§ **Collected data**:
::::
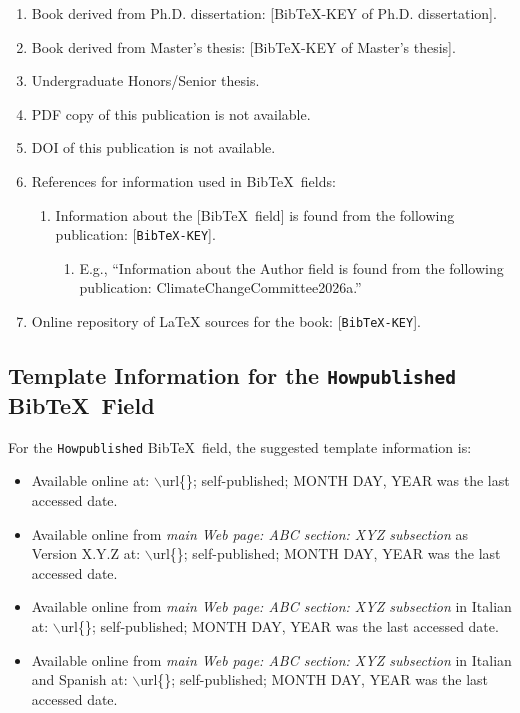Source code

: \documentclass[letter,12pt]{article}
\begin{document}
\begin{enumerate}
\begin{enumerate}
	\end{enumerate}
\item Book derived from Ph.D. dissertation: [BibTeX-KEY of Ph.D. dissertation].
\item Book derived from Master's thesis: [BibTeX-KEY of Master's thesis].
\item Undergraduate Honors/Senior thesis.
\item PDF copy of this publication is not available.
\item DOI of this publication is not available.
\item References for information used in {\sc Bib}\TeX\ fields: \vspace{-0.3cm}
	\begin{enumerate} \itemsep -2pt
	\item Information about the [{\sc Bib}\TeX\ field] is found from the following publication: [{\tt BibTeX-KEY}]. \vspace{-0.2cm}
		\begin{enumerate} \itemsep -2pt
		\item E.g., ``Information about the Author field is found from the following publication: ClimateChangeCommittee2026a.''
		\end{enumerate}
	\end{enumerate}
\item Online repository of LaTeX sources for the book: [{\tt BibTeX-KEY}].
\end{enumerate}











\subsection{Template Information for the {\tt Howpublished} {\sc Bib}\TeX\ Field}
\label{ssec:TemplateInformationForTheHowpublishedBibTeXField}

For the {\tt Howpublished} {\sc Bib}\TeX\ field, the suggested template information is: \vspace{-0.3cm}
\begin{itemize} \itemsep -4pt
\item Available online at: $\backslash$url\{\}; self-published; MONTH DAY, YEAR was the last accessed date.
\item Available online from {\it main Web page: ABC section: XYZ subsection} as Version X.Y.Z at: $\backslash$url\{\}; self-published; MONTH DAY, YEAR was the last accessed date.
\item Available online from {\it main Web page: ABC section: XYZ subsection} in Italian at: $\backslash$url\{\}; self-published; MONTH DAY, YEAR was the last accessed date.
\item Available online from {\it main Web page: ABC section: XYZ subsection} in Italian and Spanish at: $\backslash$url\{\}; self-published; MONTH DAY, YEAR was the last accessed date.
\end{itemize}
\end{document}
::::
§ **Assigned task**:
Select the lines from the entries that include the word "begin".

§ **Solution**:
\begin{document}
\begin{enumerate}
\begin{enumerate}
	\begin{enumerate} \itemsep -2pt
		\begin{enumerate} \itemsep -2pt
\begin{itemize} \itemsep -4pt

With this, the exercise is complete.